ABOUT THIS TASK
The response should contain only those lines of the entries below that include the string "ataques".

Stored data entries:
***
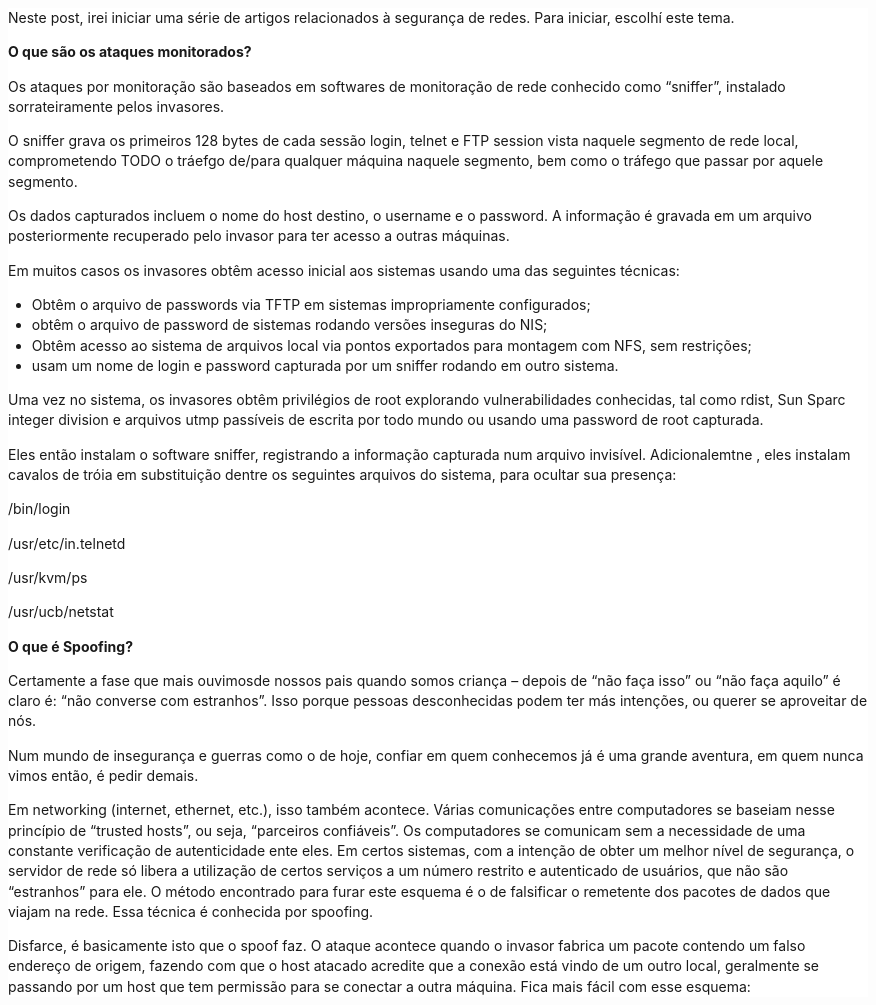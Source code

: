 
Neste post, irei iniciar uma série de artigos relacionados à segurança de redes. Para iniciar, escolhí este tema.

**O que são os ataques monitorados?**

Os ataques por monitoração são baseados em softwares de monitoração de rede conhecido como “sniffer”, instalado sorrateiramente pelos invasores.

O sniffer grava os primeiros 128 bytes de cada sessão login, telnet e FTP session vista naquele segmento de rede local, comprometendo TODO o tráefgo de/para qualquer máquina naquele segmento, bem como o tráfego que passar por aquele segmento.

Os dados capturados incluem o nome do host destino, o username e o password. A informação é gravada em um arquivo posteriormente recuperado pelo invasor para ter acesso a outras máquinas.

Em muitos casos os invasores obtêm acesso inicial aos sistemas usando uma das seguintes técnicas:

- Obtêm o arquivo de passwords via TFTP em sistemas impropriamente configurados;
- obtêm o arquivo de password de sistemas rodando versões inseguras do NIS;
- Obtêm acesso ao sistema de arquivos local via pontos exportados para montagem com NFS, sem restrições;
- usam um nome de login e password capturada por um sniffer rodando em outro sistema.

Uma vez no sistema, os invasores obtêm privilégios de root explorando vulnerabilidades conhecidas, tal como rdist, Sun Sparc integer division e arquivos utmp passíveis de escrita por todo mundo ou usando uma password de root capturada.

Eles então instalam o software sniffer, registrando a informação capturada num arquivo invisível. Adicionalemtne , eles instalam cavalos de tróia em substituição dentre os seguintes arquivos do sistema, para ocultar sua presença:

/bin/login

/usr/etc/in.telnetd

/usr/kvm/ps

/usr/ucb/netstat

**O que é Spoofing?**

Certamente a fase que mais ouvimosde nossos pais quando somos criança – depois de “não faça isso” ou “não faça aquilo” é claro é: “não converse com estranhos”. Isso porque pessoas desconhecidas podem ter más intenções, ou querer se aproveitar de nós.

Num mundo de insegurança e guerras como o de hoje, confiar em quem conhecemos já é uma grande aventura, em quem nunca vimos então, é pedir demais.

Em networking (internet, ethernet, etc.), isso também acontece. Várias comunicações entre computadores se baseiam nesse princípio de “trusted hosts”, ou seja, “parceiros confiáveis”. Os computadores se comunicam sem a necessidade de uma constante verificação de autenticidade ente eles. Em certos sistemas, com a intenção de obter um melhor nível de segurança, o servidor de rede só libera a utilização de certos serviços a um número restrito e autenticado de usuários, que não são “estranhos” para ele. O método encontrado para furar este esquema é o de falsificar o remetente dos pacotes de dados que viajam na rede. Essa técnica é conhecida por spoofing.

Disfarce, é basicamente isto que o spoof faz. O ataque acontece quando o invasor fabrica um pacote contendo um falso endereço de origem, fazendo com que o host atacado acredite que a conexão está vindo de um outro local, geralmente se passando por um host que tem permissão para se conectar a outra máquina. Fica mais fácil com esse esquema:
***
EXERCISE ANSWER
**O que são os ataques monitorados?**
Os ataques por monitoração são baseados em softwares de monitoração de rede conhecido como “sniffer”, instalado sorrateiramente pelos invasores.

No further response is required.